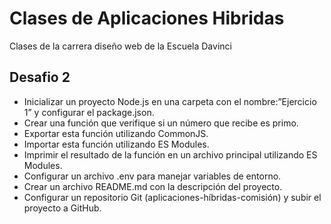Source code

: # Clases de Aplicaciones Hibridas

Clases de la carrera diseño web de la Escuela Davinci

## Desafio 2

* Inicializar un proyecto Node.js en una carpeta con el nombre:”Ejercicio 1” y configurar el package.json.
* Crear una función que verifique si un número que recibe es primo.
* Exportar esta función utilizando CommonJS.
* Importar esta función utilizando ES Modules.
* Imprimir el resultado de la función en un archivo principal utilizando ES Modules.
* Configurar un archivo .env para manejar variables de entorno.
* Crear un archivo README.md con la descripción del proyecto.
* Configurar un repositorio Git (aplicaciones-híbridas-comisión) y subir el proyecto a GitHub.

> [Activity]
Filter the entries down to the lines containing "proyecto". Copy each of those lines.

> [Exercise response]
* Inicializar un proyecto Node.js en una carpeta con el nombre:”Ejercicio 1” y configurar el package.json.
* Crear un archivo README.md con la descripción del proyecto.
* Configurar un repositorio Git (aplicaciones-híbridas-comisión) y subir el proyecto a GitHub.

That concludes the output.